Share prices of Chipotle Mexican Grill (CMG 1.39%) rose to new highs following another strong earnings report. In the first quarter, the company's revenue and earnings beat the Street's estimates, leading analysts at Baird to bump their price target.

The firm maintained an outperform (buy) rating on the shares and raised the 12-month price target from $3,250 to $3,500, or just under 10% higher than the current share price of around $3,185. Be aware that this price target total will change if Chipotle shareholders approve a proposed 50-for-1 stock split sometime in June.

What is driving Wall Street's optimism?

Chipotle has long been one of the top-performing restaurant chains in the industry, and its first-quarter update continued to validate that position.

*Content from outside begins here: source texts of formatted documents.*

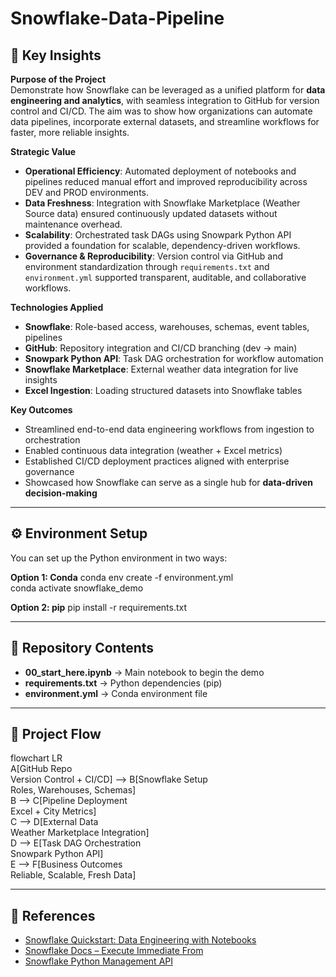 # Snowflake-Data-Pipeline

## 🔑 Key Insights

**Purpose of the Project**  
Demonstrate how Snowflake can be leveraged as a unified platform for **data engineering and analytics**, with seamless integration to GitHub for version control and CI/CD. The aim was to show how organizations can automate data pipelines, incorporate external datasets, and streamline workflows for faster, more reliable insights.

**Strategic Value**  
- **Operational Efficiency**: Automated deployment of notebooks and pipelines reduced manual effort and improved reproducibility across DEV and PROD environments.  
- **Data Freshness**: Integration with Snowflake Marketplace (Weather Source data) ensured continuously updated datasets without maintenance overhead.  
- **Scalability**: Orchestrated task DAGs using Snowpark Python API provided a foundation for scalable, dependency-driven workflows.  
- **Governance & Reproducibility**: Version control via GitHub and environment standardization through `requirements.txt` and `environment.yml` supported transparent, auditable, and collaborative workflows.  

**Technologies Applied**  
- **Snowflake**: Role-based access, warehouses, schemas, event tables, pipelines  
- **GitHub**: Repository integration and CI/CD branching (dev → main)  
- **Snowpark Python API**: Task DAG orchestration for workflow automation  
- **Snowflake Marketplace**: External weather data integration for live insights  
- **Excel Ingestion**: Loading structured datasets into Snowflake tables  

**Key Outcomes**  
- Streamlined end-to-end data engineering workflows from ingestion to orchestration  
- Enabled continuous data integration (weather + Excel metrics)  
- Established CI/CD deployment practices aligned with enterprise governance  
- Showcased how Snowflake can serve as a single hub for **data-driven decision-making**  

---

## ⚙️ Environment Setup

You can set up the Python environment in two ways:

**Option 1: Conda**
conda env create -f environment.yml  
conda activate snowflake_demo  

**Option 2: pip**
pip install -r requirements.txt  

---

## 📂 Repository Contents
- **00_start_here.ipynb** → Main notebook to begin the demo  
- **requirements.txt** → Python dependencies (pip)  
- **environment.yml** → Conda environment file  

---

## 🔄 Project Flow

flowchart LR  
    A[GitHub Repo<br/>Version Control + CI/CD] --> B[Snowflake Setup<br/>Roles, Warehouses, Schemas]  
    B --> C[Pipeline Deployment<br/>Excel + City Metrics]  
    C --> D[External Data<br/>Weather Marketplace Integration]  
    D --> E[Task DAG Orchestration<br/>Snowpark Python API]  
    E --> F[Business Outcomes<br/>Reliable, Scalable, Fresh Data]  

---

## 📖 References
- [Snowflake Quickstart: Data Engineering with Notebooks](https://quickstarts.snowflake.com/guide/data_engineering_with_notebooks/index.html)  
- [Snowflake Docs – Execute Immediate From](https://docs.snowflake.com/en/sql-reference/sql/execute-immediate-from)  
- [Snowflake Python Management API](https://docs.snowflake.com/en/developer-guide/snowflake-python-api/snowflake-python-overview)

A solid comparable sales increase of 7% combined with 47 new restaurant openings helped drive a 14% year-over-year increase in total revenue.

Management raised its full-year guidance for comp sales, which is now expected to increase in the mid to high-single-digit range in 2024.

Is the stock heading to $3,500?

The stock has been on a tear, up 71% over the last 12 months. This also means the stock's valuation has stretched to a premium forward price-to-earnings (P/E) ratio of 55. That looks expensive, but Chipotle has historically traded at a high P/E due to the company's high margins.

Baird noted the company's strong comp sales momentum, which continued into the second quarter, in bumping the price target. Other restaurant businesses are not experiencing such strong growth right now, which is another reason Chipotle deserves to trade at a higher valuation.

Given Chipotle's strong adjusted earnings growth of 27% in the quarter, it's not a stretch to believe the stock can hit the analyst's price target in the near term.